**EXERCISE DETAILS:** If a line of the material holds the string "commits", it counts; report the number of such lines alone.

**DATA EXTRACTS:**
■ ■ ■ ■

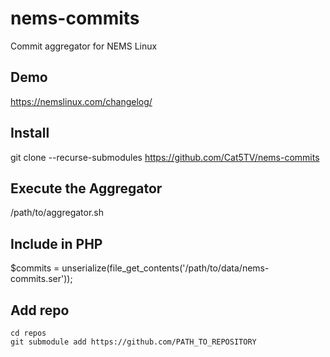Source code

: # nems-commits
Commit aggregator for NEMS Linux

## Demo
https://nemslinux.com/changelog/

## Install
git clone --recurse-submodules https://github.com/Cat5TV/nems-commits

## Execute the Aggregator
/path/to/aggregator.sh

## Include in PHP
$commits = unserialize(file_get_contents('/path/to/data/nems-commits.ser'));

## Add repo
```
cd repos
git submodule add https://github.com/PATH_TO_REPOSITORY
```
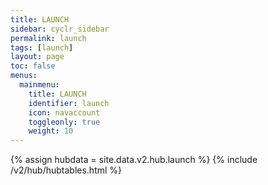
 ```yaml
---
title: LAUNCH
sidebar: cyclr_sidebar
permalink: launch
tags: [launch]
layout: page
toc: false
menus:
  mainmenu:
    title: LAUNCH
    identifier: launch
    icon: navaccount
    toggleonly: true
    weight: 10
---
```

{% assign hubdata = site.data.v2.hub.launch %}
{% include /v2/hub/hubtables.html %}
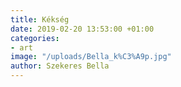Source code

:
 ```yaml
---
title: Kékség
date: 2019-02-20 13:53:00 +01:00
categories:
- art
image: "/uploads/Bella_k%C3%A9p.jpg"
author: Szekeres Bella
---
```


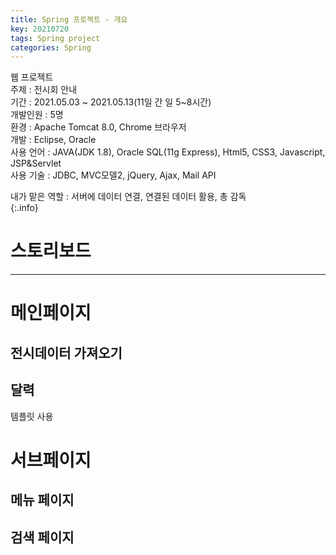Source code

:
 ```yaml
---
title: Spring 프로젝트 - 개요
key: 20210720
tags: Spring project
categories: Spring
---
```

  

웹 프로젝트  
주제 : 전시회 안내  
기간 : 2021.05.03 ~ 2021.05.13(11일 간 일 5~8시간)  
개발인원 : 5명  
환경 : Apache Tomcat 8.0, Chrome 브라우저  
개발 : Eclipse, Oracle  
사용 언어 : JAVA(JDK 1.8), Oracle SQL(11g Express), Html5, CSS3, Javascript, JSP&Servlet  
사용 기술 : JDBC, MVC모델2, jQuery, Ajax, Mail API  

  
내가 맡은 역할 : 서버에 데이터 연결, 연결된 데이터 활용, 총 감독  
{:.info}

# 스토리보드

***

# 메인페이지

## 전시데이터 가져오기 

## 달력 

템플릿 사용

# 서브페이지

## 메뉴 페이지

## 검색 페이지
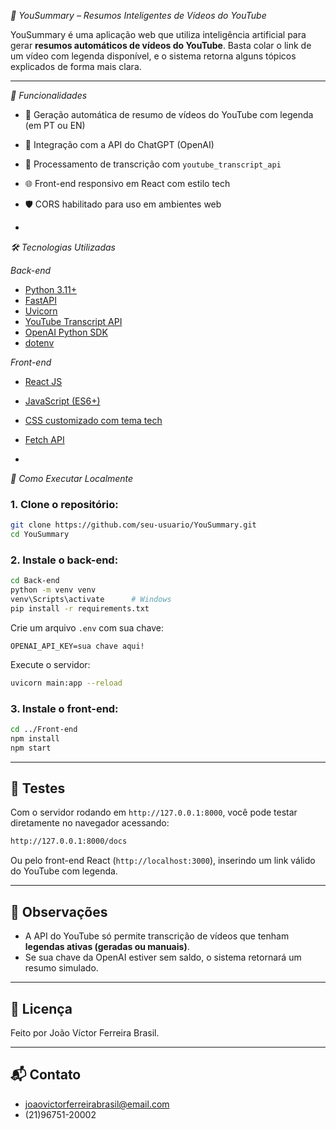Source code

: *🧠 YouSummary – Resumos Inteligentes de Vídeos do YouTube*

YouSummary é uma aplicação web que utiliza inteligência artificial para gerar **resumos automáticos de vídeos do YouTube**. Basta colar o link de um vídeo com legenda disponível, e o sistema retorna alguns tópicos explicados de forma mais clara.

---

*🚀 Funcionalidades*

- 🧾 Geração automática de resumo de vídeos do YouTube com legenda (em PT ou EN)
- 🤖 Integração com a API do ChatGPT (OpenAI)
- 🧠 Processamento de transcrição com `youtube_transcript_api`
- 🌐 Front-end responsivo em React com estilo tech
- 🛡️ CORS habilitado para uso em ambientes web

-

*🛠️ Tecnologias Utilizadas*

*Back-end*
- [Python 3.11+](https://www.python.org/)
- [FastAPI](https://fastapi.tiangolo.com/)
- [Uvicorn](https://www.uvicorn.org/)
- [YouTube Transcript API](https://pypi.org/project/youtube-transcript-api/)
- [OpenAI Python SDK](https://pypi.org/project/openai/)
- [dotenv](https://pypi.org/project/python-dotenv/)

*Front-end*
- [React JS](https://reactjs.org/)
- [JavaScript (ES6+)](https://developer.mozilla.org/en-US/docs/Web/JavaScript)
- [CSS customizado com tema tech](#)
- [Fetch API](https://developer.mozilla.org/en-US/docs/Web/API/Fetch_API)

-

*🔧 Como Executar Localmente*

### 1. Clone o repositório:
```bash
git clone https://github.com/seu-usuario/YouSummary.git
cd YouSummary
```

### 2. Instale o back-end:
```bash
cd Back-end
python -m venv venv
venv\Scripts\activate      # Windows
pip install -r requirements.txt
```

Crie um arquivo `.env` com sua chave:
```env
OPENAI_API_KEY=sua chave aqui!
```

Execute o servidor:
```bash
uvicorn main:app --reload
```

### 3. Instale o front-end:
```bash
cd ../Front-end
npm install
npm start
```

---

## 🧪 Testes

Com o servidor rodando em `http://127.0.0.1:8000`, você pode testar diretamente no navegador acessando:

```bash
http://127.0.0.1:8000/docs
```

Ou pelo front-end React (`http://localhost:3000`), inserindo um link válido do YouTube com legenda.

---

## 📌 Observações

- A API do YouTube só permite transcrição de vídeos que tenham **legendas ativas (geradas ou manuais)**.
- Se sua chave da OpenAI estiver sem saldo, o sistema retornará um resumo simulado.
---

## 📄 Licença

Feito por João Víctor Ferreira Brasil.

---

## 📬 Contato

- joaovictorferreirabrasil@email.com
- (21)96751-20002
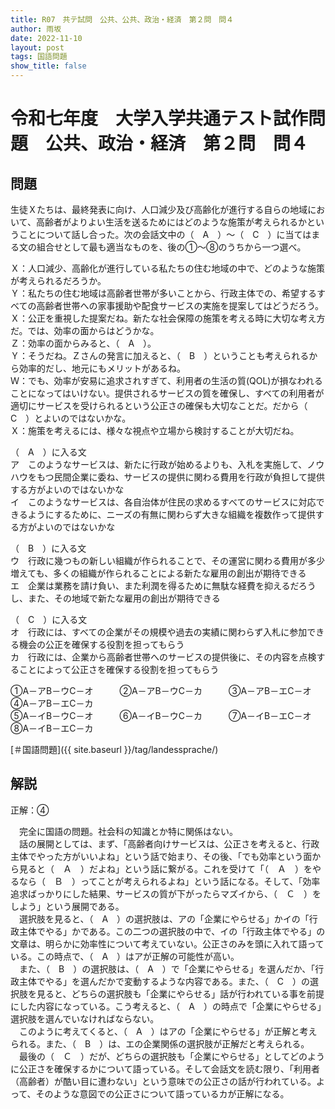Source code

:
 ```yaml
---
title: R07　共テ試問　公共、公共、政治・経済　第２問　問４
author: 雨坂
date: 2022-11-10
layout: post
tags: 国語問題
show_title: false
---
```

  
# 令和七年度　大学入学共通テスト試作問題　公共、政治・経済　第２問　問４  

## 問題  
生徒Ｘたちは、最終発表に向け、人口減少及び高齢化が進行する自らの地域において、高齢者がよりよい生活を送るためにはどのような施策が考えられるかということについて話し合った。次の会話文中の（　A　）～（　C　）に当てはまる文の組合せとして最も適当なものを、後の①～⑧のうちから一つ選べ。  
  
Ｘ：人口減少、高齢化が進行している私たちの住む地域の中で、どのような施策が考えられるだろうか。  
Ｙ：私たちの住む地域は高齢者世帯が多いことから、行政主体での、希望するすべての高齢者世帯への家事援助や配食サービスの実施を提案してはどうだろう。  
Ｘ：公正を重視した提案だね。新たな社会保障の施策を考える時に大切な考え方だ。では、効率の面からはどうかな。  
Ｚ：効率の面からみると、（　A　）。  
Ｙ：そうだね。Ｚさんの発言に加えると、（　B　）ということも考えられるから効率的だし、地元にもメリットがあるね。  
Ｗ：でも、効率が安易に追求されすぎて、利用者の生活の質(QOL)が損なわれることになってはいけない。提供されるサービスの質を確保し、すべての利用者が適切にサービスを受けられるという公正さの確保も大切なことだ。だから（　C　）とよいのではないかな。  
Ｘ：施策を考えるには、様々な視点や立場から検討することが大切だね。  
  
（　A　）に入る文  
ア　このようなサービスは、新たに行政が始めるよりも、入札を実施して、ノウハウをもつ民間企業に委ね、サービスの提供に関わる費用を行政が負担して提供する方がよいのではないかな  
イ　このようなサービスは、各自治体が住民の求めるすべてのサービスに対応できるようにするために、ニーズの有無に関わらず大きな組織を複数作って提供する方がよいのではないかな  
  
（　B　）に入る文  
ウ　行政に幾つもの新しい組織が作られることで、その運営に関わる費用が多少増えても、多くの組織が作られることによる新たな雇用の創出が期待できる  
エ　企業は業務を請け負い、また利潤を得るために無駄な経費を抑えるだろうし、また、その地域で新たな雇用の創出が期待できる  
  
（　C　）に入る文  
オ　行政には、すべての企業がその規模や過去の実績に関わらず入札に参加できる機会の公正を確保する役割を担ってもらう  
カ　行政には、企業から高齢者世帯へのサービスの提供後に、その内容を点検することによって公正さを確保する役割を担ってもらう  
  
①A－アB－ウC－オ　　　②A－アB－ウC－カ　　　③A－アB－エC－オ　　　④A－アB－エC－カ  
⑤A－イB－ウC－オ　　　⑥A－イB－ウC－カ　　　⑦A－イB－エC－オ　　　⑧A－イB－エC－カ  
  
[＃国語問題]({{ site.baseurl }}/tag/landessprache/)  
  
## 解説  
正解：④  
  
　完全に国語の問題。社会科の知識とか特に関係はない。  
　話の展開としては、まず、「高齢者向けサービスは、公正さを考えると、行政主体でやった方がいいよね」という話で始まり、その後、「でも効率という面から見ると（　Ａ　）だよね」という話に繋がる。これを受けて「（　Ａ　）をやるなら（　Ｂ　）ってことが考えられるよね」という話になる。そして、「効率追求ばっかりにした結果、サービスの質が下がったらマズイから、（　Ｃ　）をしよう」という展開である。  
　選択肢を見ると、（　A　）の選択肢は、アの「企業にやらせる」かイの「行政主体でやる」かである。この二つの選択肢の中で、イの「行政主体でやる」の文章は、明らかに効率性について考えていない。公正さのみを頭に入れて語っている。この時点で、（　A　）はアが正解の可能性が高い。  
　また、（　B　）の選択肢は、（　A　）で「企業にやらせる」を選んだか、「行政主体でやる」を選んだかで変動するような内容である。また、（　C　）の選択肢を見ると、どちらの選択肢も「企業にやらせる」話が行われている事を前提にした内容になっている。こう考えると、（　A　）の時点で「企業にやらせる」選択肢を選んでいなければならない。  
　このように考えてくると、（　A　）はアの「企業にやらせる」が正解と考えられる。また、（　B　）は、エの企業関係の選択肢が正解だと考えられる。  
　最後の（　Ｃ　）だが、どちらの選択肢も「企業にやらせる」としてどのように公正さを確保するかについて語っている。そして会話文を読む限り、「利用者（高齢者）が酷い目に遭わない」という意味での公正さの話が行われている。よって、そのような意図での公正さについて語っているカが正解になる。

■ ■ ■ ■

**SOLVED PROBLEM:** 3